Horace se dirigió hacia el enorme tronco, su confianza más firme a cada brazada. Cada hombre estaba en su propio paisaje marítimo, el cerebro de cada uno de ellos lo hacía remontarse a una infancia olvidada mucho tiempo atrás. Horace en Skeggy, Garwood en Clacton, los galeses en Llandudno y los escoceses en Ayr, Dunoon o Portree.

Cuando Flapper se lanzó al agua por encima de la cabeza de Horace el tronco empezó a girar. Evans maldijo al perder el equilibrio y caer al agua, y Horace se abalanzó hacia el tronco, consciente de que empezaba a costarle un poco más de trabajo respirar. El tronco seguía rodando cuando lo alcanzó, y debido a su tremendo peso le era imposible detenerlo. Estaba perdiendo velocidad y Horace se quedó flotando en el agua, a escasos centímetros del tronco.

Vio el tornillo de cinco centímetros de diámetro apenas una fracción de segundo. Todos los troncos llevaban clavados dos o tres tornillos de modo que las cuerdas con las que se sujetaban quedasen mejor amarradas. Cuando el tronco de tres toneladas dio un giro completo en el agua el tornillo le golpeó el cráneo a Horace y su mundo entero empezó a girar fuera de control.

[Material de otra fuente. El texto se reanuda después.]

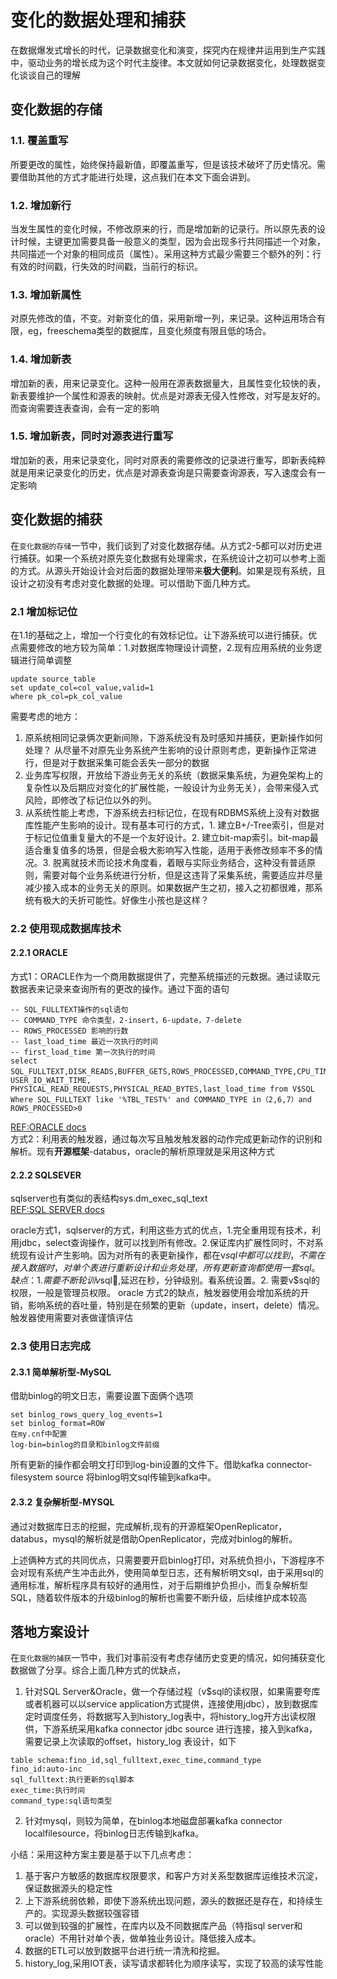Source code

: # 变化的数据处理和捕获
在数据爆发式增长的时代，记录数据变化和演变，探究内在规律并运用到生产实践中，驱动业务的增长成为这个时代主旋律。本文就如何记录数据变化，处理数据变化谈谈自己的理解
## 变化数据的存储
### 1.1. 覆盖重写  
所要更改的属性，始终保持最新值，即覆盖重写，但是该技术破坏了历史情况。需要借助其他的方式才能进行处理，这点我们在本文下面会讲到。
### 1.2. 增加新行  
当发生属性的变化时候，不修改原来的行，而是增加新的记录行。所以原先表的设计时候，主键更加需要具备一般意义的类型，因为会出现多行共同描述一个对象，共同描述一个对象的相同成员（属性）。采用这种方式最少需要三个额外的列：行有效的时间戳，行失效的时间戳，当前行的标识。
### 1.3. 增加新属性
对原先修改的值，不变。对新变化的值，采用新增一列，来记录。这种运用场合有限，eg，freeschema类型的数据库，且变化频度有限且低的场合。
### 1.4. 增加新表
增加新的表，用来记录变化。这种一般用在源表数据量大，且属性变化较快的表，新表要维护一个属性和源表的映射。优点是对源表无侵入性修改，对写是友好的。而查询需要连表查询，会有一定的影响
### 1.5. 增加新表，同时对源表进行重写
增加新的表，用来记录变化，同时对原表的需要修改的记录进行重写，即新表纯粹就是用来记录变化的历史，优点是对源表查询是只需要查询源表，写入速度会有一定影响  

## 变化数据的捕获  
在`变化数据的存储`一节中，我们谈到了对变化数据存储。从方式2-5都可以对历史进行捕获。如果一个系统对原先变化数据有处理需求，在系统设计之初可以参考上面的方式。从源头开始设计会对后面的数据处理带来**极大便利**。如果是现有系统，且设计之初没有考虑对变化数据的处理。可以借助下面几种方式。
### 2.1 增加标记位  
在1.1的基础之上，增加一个行变化的有效标记位。让下游系统可以进行捕获。优点需要修改的地方较为简单：1.对数据库物理设计调整，2.现有应用系统的业务逻辑进行简单调整
```
update source_table 
set update_col=col_value,valid=1 
where pk_col=pk_col_value
```
需要考虑的地方：  
1. 原系统相同记录俩次更新间隙，下游系统没有及时感知并捕获，更新操作如何处理？
从尽量不对原先业务系统产生影响的设计原则考虑，更新操作正常进行，但是对于数据采集可能会丢失一部分的数据
2. 业务库写权限，开放给下游业务无关的系统（数据采集系统，为避免架构上的复杂性以及后期应对变化的扩展性能，一般设计为业务无关），会带来侵入式风险，即修改了标记位以外的列。  
3. 从系统性能上考虑，下游系统去扫标记位，在现有RDBMS系统上没有对数据库性能产生影响的设计。现有基本可行的方式，1. 建立B+/-Tree索引，但是对于标记位值重复量大的不是一个友好设计。2. 建立bit-map索引。bit-map最适合重复值多的场景，但是会极大影响写入性能，适用于表修改频率不多的情况。3. 脱离就技术而论技术角度看，着眼与实际业务结合，这种没有普适原则，需要对每个业务系统进行分析，但是这违背了采集系统，需要适应并尽量减少接入成本的业务无关的原则。如果数据产生之初，接入之初都很难，那系统有极大的夭折可能性。好像生小孩也是这样？
   
### 2.2 使用现成数据库技术
#### 2.2.1 ORACLE
方式1：ORACLE作为一个商用数据提供了，完整系统描述的元数据。通过读取元数据表来记录来查询所有的更改的操作。通过下面的语句   
```
-- SQL_FULLTEXT操作的sql语句
-- COMMAND_TYPE 命令类型，2-insert，6-update，7-delete
-- ROWS_PROCESSED 影响的行数
-- last_load_time 最近一次执行的时间
-- first_load_time 第一次执行的时间
select  SQL_FULLTEXT,DISK_READS,BUFFER_GETS,ROWS_PROCESSED,COMMAND_TYPE,CPU_TIME，USER_IO_WAIT_TIME,
PHYSICAL_READ_REQUESTS,PHYSICAL_READ_BYTES,last_load_time from V$SQL
Where SQL_FULLTEXT like '%TBL_TEST%' and COMMAND_TYPE in（2,6,7）and ROWS_PROCESSED>0
```  
[REF:ORACLE docs](https://docs.oracle.com/cd/B19306_01/server.102/b14237/dynviews_2113.htm#REFRN30246)  
方式2：利用表的触发器，通过每次写且触发触发器的动作完成更新动作的识别和解析。现有**开源框架**-databus，oracle的解析原理就是采用这种方式
#### 2.2.2 SQLSEVER
sqlserver也有类似的表结构sys.dm_exec_sql_text  
[REF:SQL SERVER docs](https://docs.microsoft.com/zh-cn/sql/relational-databases/system-dynamic-management-views/sys-dm-exec-sql-text-transact-sql?view=sql-server-2017)

oracle方式1，sqlserver的方式，利用这些方式的优点，1.完全重用现有技术，利用jdbc，select查询操作，就可以找到所有修改。2.保证库内扩展性同时，不对系统现有设计产生影响。因为对所有的表更新操作，都在v$sql中都可以找到，不需在接入数据时，对单个表进行重新设计和业务处理，所有更新查询都使用一套sql。缺点：1.需要不断轮训v$sql,延迟在秒，分钟级别。看系统设置。2. 需要v$sql的权限，一般是管理员权限。
oracle 方式2的缺点，触发器使用会增加系统的开销，影响系统的吞吐量，特别是在频繁的更新（update，insert，delete）情况。触发器使用需要对表做谨慎评估

### 2.3 使用日志完成    
#### 2.3.1 简单解析型-MySQL
借助binlog的明文日志，需要设置下面俩个选项
```
set binlog_rows_query_log_events=1
set binlog_format=ROW
在my.cnf中配置
log-bin=binlog的目录和binlog文件前缀
```  
所有更新的操作都会明文打印到log-bin设置的文件下。借助kafka  connector-filesystem source 将binlog明文sql传输到kafka中。

#### 2.3.2 复杂解析型-MYSQL
通过对数据库日志的挖掘，完成解析,现有的开源框架OpenReplicator，databus，mysql的解析就是借助OpenReplicator，完成对binlog的解析。  

上述俩种方式的共同优点，只需要要开启binlog打印，对系统负担小，下游程序不会对现有系统产生冲击此外，使用简单型日志，还有解析明文sql，由于采用sql的通用标准，解析程序具有较好的通用性，对于后期维护负担小，而复杂解析型SQL，随着软件版本的升级binlog的解析也需要不断升级，后续维护成本较高

## 落地方案设计  
在`变化数据的捕获`一节中，我们对事前没有考虑存储历史变更的情况，如何捕获变化数据做了分享。综合上面几种方式的优缺点，
1. 针对SQL Server&Oracle，做一个存储过程（v$sql的读权限，如果需要夸库或者机器可以以service application方式提供，连接使用jdbc），放到数据库定时调度任务，将数据写入到history_log表中，将history_log开方出读权限供，下游系统采用kafka connector jdbc source 进行连接，接入到kafka，需要记录上次读取的offset，history_log 表设计，如下  
```
table schema:fino_id,sql_fulltext,exec_time,command_type
fino_id:auto-inc
sql_fulltext:执行更新的sql脚本
exec_time:执行时间
command_type:sql语句类型
``` 
2.  针对mysql，则较为简单，在binlog本地磁盘部署kafka connector localfilesource，将binlog日志传输到kafka。

小结：采用这种方案主要是基于以下几点考虑：
1. 基于客户方敏感的数据库权限要求，和客户方对关系型数据库运维技术沉淀，保证数据源头的稳定性
2. 上下游系统弱依赖，即使下游系统出现问题，源头的数据还是存在，和持续生产的。实现源头数据较强容错
3. 可以做到较强的扩展性，在库内以及不同数据库产品（特指sql server和oracle）不用针对单个表，做单独业务设计。降低接入成本。  
4. 数据的ETL可以放到数据平台进行统一清洗和挖掘。  
5. history_log,采用IOT表，读写请求都转化为顺序读写，实现了较高的读写性能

A esas alturas estaba debajo del tronco y su confianza recién hallada se había esfumado en un instante. La rigidez se había adueñado de sus brazos y sus piernas mientras se esforzaba por tomar oxígeno, consciente del sabor repugnante del agua mezclada con su propia sangre, que le entraba en la boca y le aguijoneaba las sensibles membranas de los pulmones. Le sobrevino una sensación nauseabunda mientras vomitaba, emponzoñando más todavía el agua. Y se vio inmerso en una lucha. Una lucha por alcanzar la superficie, tentadora a escasos palmos por encima de su cabeza. El tronco se había movido, veía la luz del sol allá arriba y piernas y caras que escudriñaban las profundidades del embalse. No estaba muy lejos. Dos brazadas, tres, cuatro a lo sumo y alcanzaría la superficie, si conseguía que sus brazos y sus piernas respondieran a las señales que emitía su cerebro.

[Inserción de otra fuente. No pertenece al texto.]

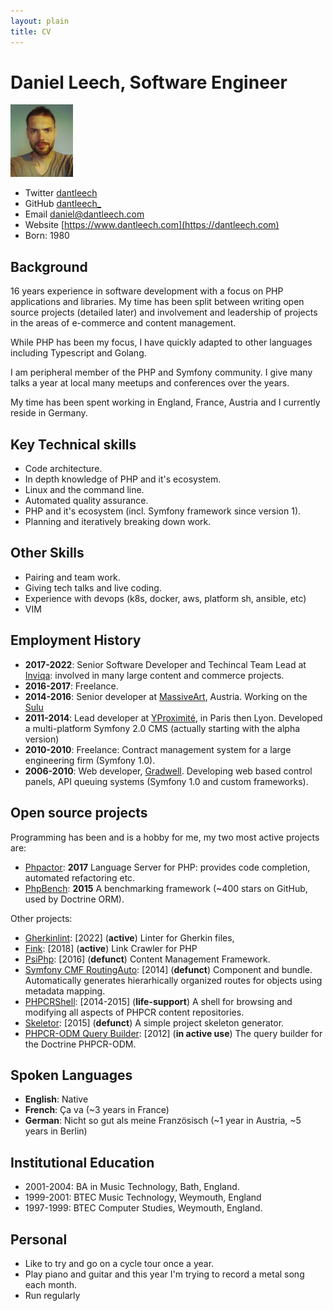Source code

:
 ```yaml
---
layout: plain
title: CV
---
```


Daniel Leech, Software Engineer
===============================

![picture of me](images/me-small.jpg)

- Twitter [dantleech](https://twitter.com/dantleech)
- GitHub [dantleech_](https://github.com/dantleech)
- Email daniel@dantleech.com
- Website [https://www.dantleech.com](https://dantleech.com)
- Born: 1980

Background
----------

16 years experience in software development with a focus on PHP applications
and libraries. My time has been split between writing open source projects
(detailed later) and involvement and leadership of projects in the areas of
e-commerce and content management.

While PHP has been my focus, I have quickly adapted to other languages
including Typescript and Golang.

I am peripheral member of the PHP and Symfony community. I give many talks a
year at local many meetups and conferences over the years.

My time has been spent working in England, France, Austria and I currently
reside in Germany.

Key Technical skills
--------------------

- Code architecture.
- In depth knowledge of PHP and it's ecosystem.
- Linux and the command line.
- Automated quality assurance.
- PHP and it's ecosystem (incl. Symfony framework since version 1).
- Planning and iteratively breaking down work.

Other Skills
------------

- Pairing and team work.
- Giving tech talks and live coding.
- Experience with devops (k8s, docker, aws, platform sh, ansible, etc)
- VIM

Employment History
------------------

- **2017-2022**: Senior Software Developer and Techincal Team Lead at [Inviqa](https://inviqa.com): involved in many large content and commerce projects.
- **2016-2017**: Freelance.
- **2014-2016**: Senior developer at [MassiveArt](https://www.massiveart.com), Austria. Working on the [Sulu](https**://sulu.io)
- **2011-2014**: Lead developer at [YProximité](https://www.y-proximite.fr), in Paris then Lyon.  Developed a multi-platform Symfony 2.0 CMS (actually starting with the alpha version)
- **2010-2010**: Freelance: Contract management system for a large engineering firm (Symfony 1.0).
- **2006-2010**: Web developer, [Gradwell](https://www.gradwell.com). Developing web based control panels, API queuing systems (Symfony 1.0 and custom frameworks).

Open source projects
--------------------

Programming has been and is a hobby for me, my two most active projects are:

- [Phpactor](https://github.com/phpactor/phpactor): **2017** Language Server for PHP: provides code completion, automated refactoring etc.
- [PhpBench](https://github.com/phpbench/phpbench): **2015** A benchmarking framework (~400 stars on GitHub, used by Doctrine ORM).

Other projects:

- [Gherkinlint](https://github.com/dantleech/gherkin-lint): [2022] (**active**) Linter for Gherkin  files,
- [Fink](https://github.com/dantleech/fink): [2018] (**active**) Link Crawler for PHP
- [PsiPhp](https://github.com/phpactor/phpactor): [2016] (**defunct**) Content Management Framework.
- [Symfony CMF RoutingAuto](http://symfony.com/doc/current/cmf/bundles/routing_auto/introduction.html): [2014] (**defunct**) Component and bundle. Automatically generates
  hierarhically organized routes for objects using metadata mapping.
- [PHPCRShell](https://phpcr.readthedocs.io/en/latest/phpcr-shell/index.html): [2014-2015] (**life-support**) A shell for browsing and modifying all aspects of PHPCR content
  repositories.  
- [Skeletor](http://dantleech.github.io/skeletor): [2015] (**defunct**) A simple project skeleton generator.
- [PHPCR-ODM Query Builder](http://doctrine-orm.readthedocs.io/projects/doctrine-phpcr-odm/en/latest/reference/query-builder.html): [2012] (**in active use**) The query builder for the Doctrine PHPCR-ODM.

Spoken Languages
----------------

- **English**: Native
- **French**: Ça va (~3 years in France)
- **German**: Nicht so gut als meine Französisch (~1 year in Austria, ~5 years in Berlin)

Institutional Education
-----------------------

- 2001-2004: BA in Music Technology, Bath, England.
- 1999-2001: BTEC Music Technology, Weymouth, England
- 1997-1999: BTEC Computer Studies, Weymouth, England.

Personal
--------

- Like to try and go on a cycle tour once a year.
- Play piano and guitar and this year I'm trying to record a metal song each month.
- Run regularly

Algo no funcionaba. ¿Por la falta de oxígeno, tal vez? La superficie del agua y la seguridad, así como el sustento vital del aire estaban cada vez más lejos. Las piernas se veían ahora más pequeñas… ya no alcanzaba a distinguir las características de los rostros allá arriba. Las formas se confundían unas con otras y luego la desesperación y el pánico amainaron y se quedó flotando, suspendido en algo parecido a un trance uterino mientras una sonrisa le cruzaba los labios y se adueñaba de él una maravillosa sensación de satisfacción interior.

Nada de guerra, nada de sufrimiento, sólo hermosas imágenes de su familia. El rostro risueño y siempre alegre de su preciosa madre y una fotografía de mucho tiempo atrás en la que aparecía su madre con veinte años, bonita y espléndida, la chica más elegante del mundo. Y una imagen de su padre en el campo aquel día, con la escopeta en la mano, y conejos, y la expresión ferozmente orgullosa de su padre cuando resonó el disparo y el joven Horace mostró una sonrisa que ni su padre ni él olvidarían nunca.

Ahora imágenes postreras. Daisy, Sybil y Harold, el pequeño Derick. Navidades, la nieve, whisky en el té y un fuego bien caliente. Y al final una imagen de Horace. Alguien que miraba desde arriba. Horace flotando… los brazos y las piernas colgando como los de una marioneta sin titiritero. Horace en el agua, agua mezclada con sangre, y otra sonrisa… y luego negrura… y paz.